Category Archives: Alpha

Warning: Heartbreak Ahead

Knowledge is Power.

If we accept this maxim as true, then it stands to reason that some types of knowledge are of more value than others, and consequently lead to greater power. Therefore…

…Red Pill Knowledge is Extraordinary Power.

What do I mean by this? Well, first a clarification.

Game On

I view this blog as a Red Pill Christian blog, rather than a Game blog, in part because I don’t sympathize or associate with the PUA community, and because I don’t cover the one-on-one interpersonal skills and tactics which can be considered Game, or “Micro-Game.” Only occasionally will I link a site like Roissy’s, although I do read them from time to time. So I am familiar with a lot of Game and PUA concepts. I know many of the theories, and even some application skills. While I’ve never gone to a nightclub to exercise them in the manner of a PUA, I have employed a number of the lesser tactics in other social situations. And I can vouch that they work. Oh do they.

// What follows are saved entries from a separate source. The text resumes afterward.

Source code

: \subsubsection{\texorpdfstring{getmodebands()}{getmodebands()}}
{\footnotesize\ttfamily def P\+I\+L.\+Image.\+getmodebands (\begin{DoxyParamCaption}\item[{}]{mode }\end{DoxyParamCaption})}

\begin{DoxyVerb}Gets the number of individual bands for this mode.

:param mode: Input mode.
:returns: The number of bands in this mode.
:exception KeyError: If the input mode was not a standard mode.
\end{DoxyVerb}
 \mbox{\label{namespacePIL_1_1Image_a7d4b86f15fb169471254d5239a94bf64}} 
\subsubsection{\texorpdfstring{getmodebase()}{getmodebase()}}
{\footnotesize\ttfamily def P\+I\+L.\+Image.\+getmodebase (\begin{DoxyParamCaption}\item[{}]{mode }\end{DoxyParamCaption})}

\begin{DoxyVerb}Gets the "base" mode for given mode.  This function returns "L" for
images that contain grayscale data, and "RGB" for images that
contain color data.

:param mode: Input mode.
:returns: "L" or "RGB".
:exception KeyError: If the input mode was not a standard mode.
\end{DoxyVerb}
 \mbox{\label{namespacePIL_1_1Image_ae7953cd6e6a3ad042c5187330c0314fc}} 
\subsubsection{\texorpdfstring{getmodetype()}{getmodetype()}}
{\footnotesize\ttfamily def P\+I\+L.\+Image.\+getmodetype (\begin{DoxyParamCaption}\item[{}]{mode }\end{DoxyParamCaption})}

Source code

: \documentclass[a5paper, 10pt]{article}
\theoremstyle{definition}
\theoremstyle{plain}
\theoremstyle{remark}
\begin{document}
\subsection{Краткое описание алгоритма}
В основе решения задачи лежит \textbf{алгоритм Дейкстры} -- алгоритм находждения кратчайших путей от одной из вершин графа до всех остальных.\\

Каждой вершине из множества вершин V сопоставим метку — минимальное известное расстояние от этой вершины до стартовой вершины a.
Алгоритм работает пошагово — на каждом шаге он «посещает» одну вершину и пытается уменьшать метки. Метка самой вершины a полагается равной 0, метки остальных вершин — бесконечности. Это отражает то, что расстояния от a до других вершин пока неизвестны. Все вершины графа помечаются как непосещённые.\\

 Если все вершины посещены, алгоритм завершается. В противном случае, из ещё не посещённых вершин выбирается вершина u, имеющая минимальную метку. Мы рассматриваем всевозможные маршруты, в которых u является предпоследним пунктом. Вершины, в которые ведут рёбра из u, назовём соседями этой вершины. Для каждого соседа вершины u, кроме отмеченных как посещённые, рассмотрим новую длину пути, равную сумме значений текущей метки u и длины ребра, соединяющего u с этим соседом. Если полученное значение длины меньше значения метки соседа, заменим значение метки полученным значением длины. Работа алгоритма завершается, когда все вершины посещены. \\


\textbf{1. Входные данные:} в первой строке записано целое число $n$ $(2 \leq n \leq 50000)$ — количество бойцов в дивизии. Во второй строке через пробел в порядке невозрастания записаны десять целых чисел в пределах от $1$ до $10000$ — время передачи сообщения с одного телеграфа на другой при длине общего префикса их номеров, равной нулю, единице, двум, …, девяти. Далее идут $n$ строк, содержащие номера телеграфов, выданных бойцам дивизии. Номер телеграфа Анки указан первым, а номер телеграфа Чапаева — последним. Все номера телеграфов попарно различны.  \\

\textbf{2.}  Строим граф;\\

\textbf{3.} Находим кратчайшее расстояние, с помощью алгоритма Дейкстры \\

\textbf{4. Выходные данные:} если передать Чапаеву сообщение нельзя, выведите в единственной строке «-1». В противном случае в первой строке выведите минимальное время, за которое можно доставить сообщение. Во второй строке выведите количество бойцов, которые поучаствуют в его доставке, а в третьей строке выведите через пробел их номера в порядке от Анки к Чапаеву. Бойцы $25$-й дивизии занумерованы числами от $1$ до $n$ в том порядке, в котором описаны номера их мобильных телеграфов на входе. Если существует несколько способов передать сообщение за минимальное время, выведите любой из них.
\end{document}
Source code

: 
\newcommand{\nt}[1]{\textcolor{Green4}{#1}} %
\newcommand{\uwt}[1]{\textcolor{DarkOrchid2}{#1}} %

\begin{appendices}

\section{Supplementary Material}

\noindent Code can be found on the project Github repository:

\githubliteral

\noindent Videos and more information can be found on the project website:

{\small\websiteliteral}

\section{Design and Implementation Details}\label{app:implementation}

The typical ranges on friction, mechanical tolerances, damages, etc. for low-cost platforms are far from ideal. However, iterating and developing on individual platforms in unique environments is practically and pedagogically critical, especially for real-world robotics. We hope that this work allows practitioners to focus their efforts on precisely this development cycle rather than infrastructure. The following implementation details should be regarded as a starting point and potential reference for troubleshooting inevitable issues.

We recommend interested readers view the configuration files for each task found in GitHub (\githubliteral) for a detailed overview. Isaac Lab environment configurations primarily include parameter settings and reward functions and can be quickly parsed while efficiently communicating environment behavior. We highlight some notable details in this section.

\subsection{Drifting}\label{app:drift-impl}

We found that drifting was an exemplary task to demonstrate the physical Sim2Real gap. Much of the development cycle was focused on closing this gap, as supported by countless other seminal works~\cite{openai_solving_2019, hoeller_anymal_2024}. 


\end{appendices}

In the many, many months since I became acquainted with the Red Pill, I have been able to dramatically turn around my interactions with women. Thanks to changes in my body language, clothing, physical fitness and some more adroit verbal skills, I can now dominate most conversations with members of the opposite sex. In my Blue Pill days such a notion was laughable. Now I am not only skilled enough to discern IOIs, Indicators of Interest, but I am actually seeing them directed my way by good looking women. This transformation has been so profound that I have to confront, for perhaps the first time in my life, the possibility that a woman might actually like me. As in Like, like me. All without my making her the target of my attentions and affections.

And this isn’t necessarily an academic possibility that I now face; a recent conversation with a female acquaintance of mine left me convinced that she would be receptive to any advances I might make. In fact, the kino she was engaged in with me seemed aimed, at least subconsciously, to encourage such advances. Alas, she is not wife material, so nothing can come of it. At least, nothing can come of it if I don’t abuse my new found power. However, the thought has come into my mind of using this woman, and others who show an interest in me, as “practice targets.” That is, I practice “Game” on them in order to hone my inter-personal skills with women.

With Great Power comes Great Re- bah, you know the rest….

Just because something can be done, doesn’t mean that it should be done. And that something includes Game. Naomi at Embraceyourfemininity has written a post explaining how women shouldn’t abuse their feminine charms. That same advice applies to men as well. Discovering Game and the Red Pill is often a life-changing event. Once someone masters that knowledge, they gain a huge amount of power over women. And that power should never be abused. Women can be afflicted with oneitis, just like men, and can pine away for someone who is out of their reach. The plight of Beta Orbiters is something well understood in the manosphere, and for good reason: these men have lost a large measure of their masculinity and are now little better than appliances for the woman they orbit. It is less common, but women can act the same way as well for a man who isn’t interested in them. Or at least interested in committing to them; they often have no problem having sex with those women but aren’t interested in anything more.

My advice to men is this: don’t become what you hate. Don’t abuse the power you have recently acquired. With a detailed understanding of game it becomes remarkably easy to manipulate women. You will be tempted to use your skills to get what you want from women, irrespective of the harm you may cause. And as you learn more, you will be tempted to go further and further, to push your talents to their limit. But if you go down that path, you become no better than the women who used and abused you (and other men) before you took the Red Pill. Manipulating a woman to make her fall for you and then leaving her behind in the dust is a sure fire way to improve your Game. But at the same time it is a sure-fire way to erode your soul.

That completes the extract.